Rendered images with source text
BEGIN

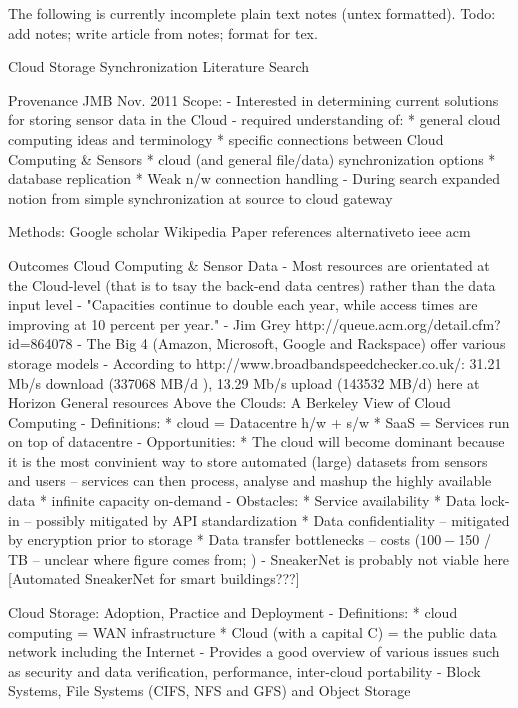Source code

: The following is currently incomplete plain text notes (untex formatted). Todo: add notes; write article from notes; format for tex.

Cloud Storage Synchronization Literature Search

Provenance
	JMB
	Nov. 2011
	Scope: 
		- Interested in determining current solutions for storing sensor data in the Cloud
		- required understanding of:
			* general cloud computing ideas and terminology
			* specific connections between Cloud Computing & Sensors
			* cloud (and general file/data) synchronization options
			* database replication
			* Weak n/w connection handling
		- During search expanded notion from simple synchronization at source to cloud gateway

	Methods:
			Google scholar
			Wikipedia
			Paper references
			alternativeto
			ieee
			acm

Outcomes			
	Cloud Computing & Sensor Data
		- Most resources are orientated at the Cloud-level (that is to tsay the back-end data centres) rather than the data input level
		- "Capacities continue to double each year, while access times are improving at 10 percent per year." - Jim Grey http://queue.acm.org/detail.cfm?id=864078
		- The Big 4 (Amazon, Microsoft, Google and Rackspace) offer various storage models
		- According to http://www.broadbandspeedchecker.co.uk/: 31.21 Mb/s download (337068 MB/d ), 13.29 Mb/s upload (143532 MB/d) here at Horizon
		General resources
			Above the Clouds: A Berkeley View of Cloud Computing
				- Definitions: 	* cloud = Datacentre h/w + s/w
								* SaaS = Services run on top of datacentre
				- Opportunities:	* The cloud will become dominant because it is the most convinient way to store automated (large) datasets from sensors and users -- services can then process, analyse and mashup the highly available data 
									* infinite capacity on-demand
				- Obstacles:	* Service availability
								* Data lock-in -- possibly mitigated by API standardization
								* Data confidentiality -- mitigated by encryption prior to storage
								* Data transfer bottlenecks -- costs ($100-$150 / TB -- unclear where figure comes from; )
																- SneakerNet is probably not viable here [Automated SneakerNet for smart buildings???]
			
			Cloud Storage: Adoption, Practice and Deployment
				- Definitions: 	* cloud computing = WAN infrastructure
								* Cloud (with a capital C) = the public data network including the Internet
				- Provides a good overview of various issues such as security and data verification, performance, inter-cloud portability
				- Block Systems, File Systems (CIFS, NFS and GFS) and Object Storage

END

» ABOUT THIS TASK
Retype each line of the records exactly as it reads; no pictures belong in the copy.

» SOLUTION TO THIS EXERCISE
Source code

: The following is currently incomplete plain text notes (untex formatted). Todo: add notes; write article from notes; format for tex.

Cloud Storage Synchronization Literature Search

Provenance
	JMB
	Nov. 2011
	Scope: 
		- Interested in determining current solutions for storing sensor data in the Cloud
		- required understanding of:
			* general cloud computing ideas and terminology
			* specific connections between Cloud Computing & Sensors
			* cloud (and general file/data) synchronization options
			* database replication
			* Weak n/w connection handling
		- During search expanded notion from simple synchronization at source to cloud gateway

	Methods:
			Google scholar
			Wikipedia
			Paper references
			alternativeto
			ieee
			acm

Outcomes			
	Cloud Computing & Sensor Data
		- Most resources are orientated at the Cloud-level (that is to tsay the back-end data centres) rather than the data input level
		- "Capacities continue to double each year, while access times are improving at 10 percent per year." - Jim Grey http://queue.acm.org/detail.cfm?id=864078
		- The Big 4 (Amazon, Microsoft, Google and Rackspace) offer various storage models
		- According to http://www.broadbandspeedchecker.co.uk/: 31.21 Mb/s download (337068 MB/d ), 13.29 Mb/s upload (143532 MB/d) here at Horizon
		General resources
			Above the Clouds: A Berkeley View of Cloud Computing
				- Definitions: 	* cloud = Datacentre h/w + s/w
								* SaaS = Services run on top of datacentre
				- Opportunities:	* The cloud will become dominant because it is the most convinient way to store automated (large) datasets from sensors and users -- services can then process, analyse and mashup the highly available data 
									* infinite capacity on-demand
				- Obstacles:	* Service availability
								* Data lock-in -- possibly mitigated by API standardization
								* Data confidentiality -- mitigated by encryption prior to storage
								* Data transfer bottlenecks -- costs ($100-$150 / TB -- unclear where figure comes from; )
																- SneakerNet is probably not viable here [Automated SneakerNet for smart buildings???]
			
			Cloud Storage: Adoption, Practice and Deployment
				- Definitions: 	* cloud computing = WAN infrastructure
								* Cloud (with a capital C) = the public data network including the Internet
				- Provides a good overview of various issues such as security and data verification, performance, inter-cloud portability
				- Block Systems, File Systems (CIFS, NFS and GFS) and Object Storage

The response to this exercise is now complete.